When I am depressed, I will still (most of the time, for the past few years anyway) try to do the stuff on any "to do" list, but - my priorities significantly change (the list would include a lot more stuff, and "more important" stuff, if I was not depressed) **Because I need to make allowances for the fact that:

-I feel like total _rap. I sometimes will spend 30 minutes crying, before I even get out of bed - and I sleep a LOT later (when I've finally fallen asleep. But my "sleep issues" are a whole other topic, I guess.)

-My memory is either going, or totally shot. This always happens to me, when I'm seriously depressed.

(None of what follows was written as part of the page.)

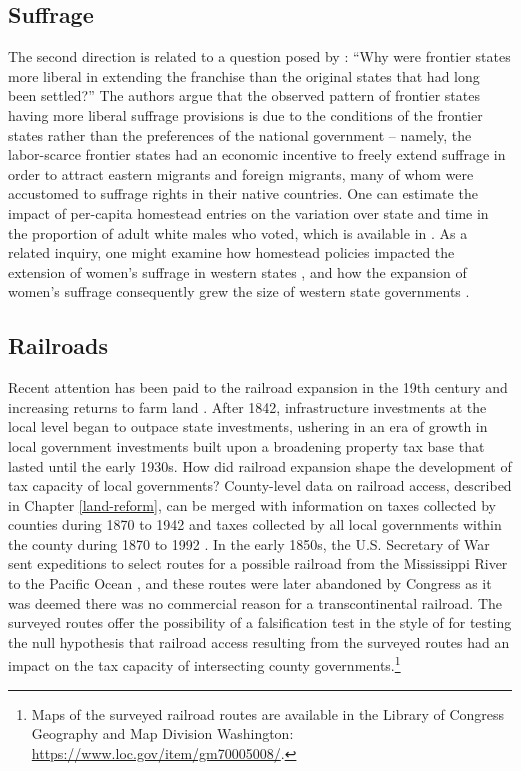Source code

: \subsection{Suffrage} The second direction is related to a question posed by \citet{engerman2005evolution}: ``Why were frontier states more liberal in extending the franchise than the original states that had long been settled?'' The authors argue that the observed pattern of frontier states having more liberal suffrage provisions is due to the conditions of the frontier states rather than the preferences of the national government -- namely, the labor-scarce frontier states had an economic incentive to freely extend suffrage in order to attract eastern migrants and foreign migrants, many of whom were accustomed to suffrage rights in their native countries. One can estimate the impact of per-capita homestead entries on the variation over state and time in the proportion of adult white males who voted, which is available in \citet{mccormick1960new}. As a related inquiry, one might examine how homestead policies impacted the extension of women's suffrage in western states \citep{teele2018west}, and how the expansion of women's suffrage consequently grew the size of western state governments \citep{lott1999did}.

\subsection{Railroads} Recent attention has been paid to the railroad expansion in the 19th century and increasing returns to farm land  \citep{donaldson2016railroads}. After 1842, infrastructure investments at the local level began to outpace state investments, ushering in an era of growth in local government investments built upon a broadening property tax base that lasted until the early 1930s. How did railroad expansion shape the development of tax capacity of local governments? County-level data on railroad access, described in Chapter \ref{land-reform}, can be merged with information on taxes collected by counties during 1870 to 1942 and taxes collected by all local governments within the county during 1870 to 1992 \citep{rhode2003assessing}. In the early 1850s, the U.S. Secretary of War sent expeditions to select routes for a possible railroad from the Mississippi River to the Pacific Ocean \citep{blake1857geological,baird1858reports}, and these routes were later abandoned by Congress as it was deemed there was no commercial reason for a transcontinental railroad. The surveyed routes offer the possibility of a falsification test in the style of \citep{donaldson2018railroads} for testing the null hypothesis that railroad access resulting from the surveyed routes had an impact on the tax capacity of intersecting county governments.\footnote{Maps of the surveyed railroad routes are available in the Library of Congress Geography and Map Division Washington: \url{https://www.loc.gov/item/gm70005008/}.}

I consider myself pretty bright, but when very depressed, I cannot remember, for instance, which part of a room I've already vacuumed - even though I just did it (like 2 minutes ago), and am not even finished vacuuming the damn room!

-I will load half a dishwasher, walk away to answer the phone - have a two minute convo w/someone, and then get off the phone - and not remember I'd ever even started loading the dishwasher. It's like I am an Alzheimer's patient. Etc.

This is why many things take longer (and sometimes I even do things twice (because I don't remember doing them at all the first time) vs. doing them badly just once, hehe.)

I try to face the fact, that there are things I simply: 1) Cannot do - 2) Can do, but will take significantly longer. Hence, the paring of the "to do" list.

Maybe my depression is "different" because it's combined w/OCD, I dunno.

*But expecting "more from myself" when I am seriously depressed, seems akin to expecting a person with a broken ankle, to try to run a marathon race. Impractical, cruel, and not necessary.

*I admit, deciding what is lazy and what is not, can sometimes be a "fine line" - but for me, deciding whether or not it's a "fine line" happens mostly when I am mildly or moderately depressed, not severely depressed.

If I am mildly depressed, or (sometimes) moderately depressed, I will "push myself" to do stuff I wouldn't ever even try, if I was feeling severely depressed (things which, were I not depressed, would not require much "pushing myself" at all to do, really).

When severely depressed, I won't push myself at all. I don't feel "bad" about it, either (anymore.)

I've been dealing w/this for a long time, and I now "evaluate" my depressions (mild, moderate, severe), based on things like how much I cry, if I eat, sleep too much (or at all), isolate almost completely, get crazy angry at people for small things, whether I want to do anything at all, etc. - trying not to attach a moral judgment about myself to doing something, or not.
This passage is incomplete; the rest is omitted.